Они поднимаются на плоскую вершину холма. Черная листва деревьев, слишком редких. Скамейки попадаются, но недостаточно защищенные и слишком просматриваемые с улицы и из окон Суворовского училища. Справа гасит окна, погружаясь в свою грузную черноту, памятник эпохи монструозности. Вавилонская башня, возведенная до третьего уступа. Театр оперы и балета. Cо школьным культпоходом когда-то пришлось и ему побывать в этом сусальном царстве фальши:
О дайте, дайте мне свободу
Я свой позор сумею искупить...
Они выходят за ограду.
Газовые лампы озаряют Коммунистическую.
Ни души.
Сплошной фасад жилых домов обращен к улице, на противоположной стороне которой находится здание повышенной секретности.
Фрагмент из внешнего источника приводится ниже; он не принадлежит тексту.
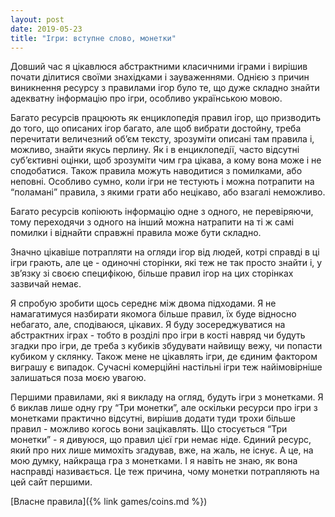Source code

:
 ```yaml
---
layout: post
date: 2019-05-23
title: "Ігри: вступне слово, монетки"
---
```


Довший час я цікавлюся абстрактними класичними іграми і вирішив почати ділитися своїми знахідками і зауваженнями.
Однією з причин виникнення ресурсу з правилами ігор було те, що дуже складно знайти адекватну інформацію про ігри, особливо українською мовою.

Багато ресурсів працюють як енциклопедія правил ігор, що призводить до того, що описаних ігор багато, але щоб вибрати достойну, треба перечитати величезний об’єм тексту, зрозуміти описані там правила і, можливо, знайти якусь перлину.
Як і в енциклопедії, часто відсутні суб’єктивні оцінки, щоб зрозуміти чим гра цікава, а кому вона може і не сподобатися.
Також правила можуть наводитися з помилками, або неповні.
Особливо сумно, коли ігри не тестують і можна потрапити на “поламані” правила, з якими грати або нецікаво, або взагалі неможливо.

Багато ресурсів копіюють інформацію одне з одного, не перевіряючи, тому переходячи з одного на інший можна натрапити на ті ж самі помилки і віднайти справжні правила може бути складно.

Значно цікавіше потрапляти на огляди ігор від людей, котрі справді в ці ігри грають, але це - одиночні сторінки, які теж не так просто знайти і, у зв’язку зі своєю специфікою, більше правил ігор на цих сторінках зазвичай немає.

Я спробую зробити щось середнє між двома підходами.
Я не намагатимуся назбирати якомога більше правил, їх буде відносно небагато, але, сподіваюся, цікавих.
Я буду зосереджуватися на абстрактних іграх - тобто в розділі про ігри в кості навряд чи будуть згадки про ігри, де треба з кубиків збудувати найвищу вежу, чи попасти кубиком у склянку.
Також мене не цікавлять ігри, де єдиним фактором виграшу є випадок.
Сучасні комерційні настільні ігри теж найімовірніше залишаться поза моєю увагою.

Першими правилами, які я викладу на огляд, будуть ігри з монетками.
Я б виклав лише одну гру “Три монетки”, але оскільки ресурси про ігри з монетками практично відсутні, вирішив додати туди трохи більше правил - можливо когось вони зацікавлять.
Що стосується “Три монетки” - я дивуюся, що правил цієї гри немає ніде.
Єдиний ресурс, який про них лише мимохіть згадував, вже, на жаль, не існує.
А це, на мою думку, найкраща гра з монетками.
І я навіть не знаю, як вона насправді називається.
Це теж причина, чому монетки потрапляють на цей сайт першими.

[Власне правила]({% link games/coins.md %})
Тоже памятник сталинизма, только позднего. Этакий местный Акрополь – Главный штаб округа. За чугунной оградой, за сплошной стеной непроходимой туи, под листвой бесшумно скользят навстречу друг другу тени часовых.
Не сговариваясь, идут к ее дому. Балкон ее на третьем этаже. Занавешенное мерцание от телевизора. Она переходит на шепот и сдерживает стук каблучков, хотя балкон и малопосещаем.
Тремя этажами ниже само время припаяло к дому уникальную телефонную будку. Повсюду в городе прозрачные кабинки, за стеклами которых многого не позволишь. Но чудом недосмотра оставлен им этот сталинский гардероб.
Он пропускает ее вперед.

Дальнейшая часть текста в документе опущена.